Tesseract should recognize common ligatures for improved recognition rates

patcharats / tesseract-ocr

Automatically exported from code.google.com/p/tesseract-ocr

Other

0 stars 0 forks source link

Tesseract should recognize common ligatures for improved recognition rates #69

Closed GoogleCodeExporter closed 9 years ago

GoogleCodeExporter commented 9 years ago

What steps will reproduce the problem?
Sample a source document composed with a font containing ligatures, such as 
"ffi" in efficient, "ffl" 
in affluent, etc. 

What is the expected output? What do you see instead?
"ffi" is often seen as "fh" for example.

What version of the product are you using? On what operating system?
2.01 on Mac OS 10.4.

Please provide any additional information below.

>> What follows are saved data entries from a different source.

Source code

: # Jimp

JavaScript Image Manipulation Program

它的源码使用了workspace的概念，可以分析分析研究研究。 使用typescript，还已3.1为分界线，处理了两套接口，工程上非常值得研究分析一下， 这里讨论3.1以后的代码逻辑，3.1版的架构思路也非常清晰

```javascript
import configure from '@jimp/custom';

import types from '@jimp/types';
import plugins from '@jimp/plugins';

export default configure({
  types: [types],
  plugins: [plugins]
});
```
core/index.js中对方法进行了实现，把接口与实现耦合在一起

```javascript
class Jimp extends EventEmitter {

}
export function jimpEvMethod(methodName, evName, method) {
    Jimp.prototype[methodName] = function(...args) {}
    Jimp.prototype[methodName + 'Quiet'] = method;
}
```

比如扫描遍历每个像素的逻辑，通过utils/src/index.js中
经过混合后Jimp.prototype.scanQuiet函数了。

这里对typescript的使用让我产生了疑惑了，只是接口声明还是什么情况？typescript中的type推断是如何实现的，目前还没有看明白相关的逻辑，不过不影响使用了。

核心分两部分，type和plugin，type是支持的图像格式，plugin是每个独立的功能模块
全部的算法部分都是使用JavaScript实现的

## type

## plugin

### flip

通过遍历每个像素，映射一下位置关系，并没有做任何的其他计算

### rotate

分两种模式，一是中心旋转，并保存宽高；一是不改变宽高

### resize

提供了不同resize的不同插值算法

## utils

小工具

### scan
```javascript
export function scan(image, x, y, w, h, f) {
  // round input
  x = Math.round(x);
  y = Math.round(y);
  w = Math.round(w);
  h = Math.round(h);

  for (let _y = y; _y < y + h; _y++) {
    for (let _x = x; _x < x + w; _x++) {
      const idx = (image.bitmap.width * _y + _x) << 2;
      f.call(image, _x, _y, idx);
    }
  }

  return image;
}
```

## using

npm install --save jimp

Original issue reported on code.google.com by mrondine...@gmail.com on 23 Sep 2007 at 10:07

GoogleCodeExporter commented 9 years ago

You can't even train ligatures longer than 2 characters.

Original comment by gtrw...@gmail.com on 15 Mar 2008 at 7:17

GoogleCodeExporter commented 9 years ago

2.03 accepts ligatures up to 24 bytes of utf-8.
More work is being done in 3.00 to improve accuracy on ligatures.

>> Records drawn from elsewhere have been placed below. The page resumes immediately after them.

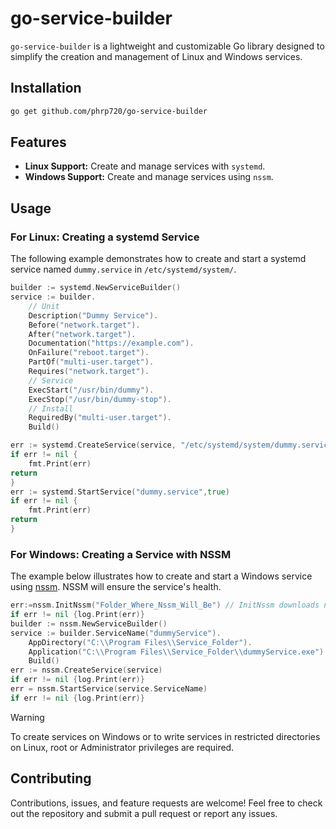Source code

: # go-service-builder

`go-service-builder` is a lightweight and customizable Go library designed to simplify the creation and management of Linux and Windows services.

## Installation

```bash
go get github.com/phrp720/go-service-builder
```
## Features
- **Linux Support:** Create and manage services with `systemd`.
- **Windows Support:** Create and manage services using `nssm`.

## Usage

### For Linux: Creating a systemd Service 

The following example demonstrates how to create and start a systemd service named `dummy.service` in `/etc/systemd/system/`.

```go
builder := systemd.NewServiceBuilder()
service := builder.
	// Unit
	Description("Dummy Service").
	Before("network.target").
	After("network.target").
	Documentation("https://example.com").
	OnFailure("reboot.target").
	PartOf("multi-user.target").
	Requires("network.target").
	// Service
	ExecStart("/usr/bin/dummy").
	ExecStop("/usr/bin/dummy-stop").
	// Install
	RequiredBy("multi-user.target").
	Build()

err := systemd.CreateService(service, "/etc/systemd/system/dummy.service",true)
if err != nil {
	fmt.Print(err)
return
}
err := systemd.StartService("dummy.service",true)
if err != nil {
	fmt.Print(err)
return
}
```

### For Windows: Creating a Service with NSSM

The example below illustrates how to create and start a Windows service using [nssm](https://nssm.cc/). NSSM will ensure the service's health.

```go
err:=nssm.InitNssm("Folder_Where_Nssm_Will_Be") // InitNssm downloads nssm and extracts it  to the specified folder
if err != nil {log.Print(err)}
builder := nssm.NewServiceBuilder()
service := builder.ServiceName("dummyService").
	AppDirectory("C:\\Program Files\\Service_Folder").
	Application("C:\\Program Files\\Service_Folder\\dummyService.exe").
	Build()
err := nssm.CreateService(service)
if err != nil {log.Print(err)}
err = nssm.StartService(service.ServiceName)
if err != nil {log.Print(err)}
```
> [!Warning]
>
> To create services on Windows or to write services in restricted directories on Linux, root or Administrator privileges are required.

## Contributing
Contributions, issues, and feature requests are welcome! Feel free to check out the repository and submit a pull request or report any issues.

Original comment by theraysm...@gmail.com on 28 Dec 2008 at 7:22

Changed state: Started

GoogleCodeExporter commented 9 years ago

Fixed in 3.00.

Original comment by theraysm...@gmail.com on 20 May 2010 at 7:00

Changed state: Fixed

GoogleCodeExporter commented 9 years ago

For the Danish training data for download at least, it now overzealously 
interprets "fi" as the ligature "ﬁ", even though that ligature is practically 
never encountered in Danish texts (while "fi" is very common, and kerning often 
causes the top right of the "f" to overlap the dot of the "i").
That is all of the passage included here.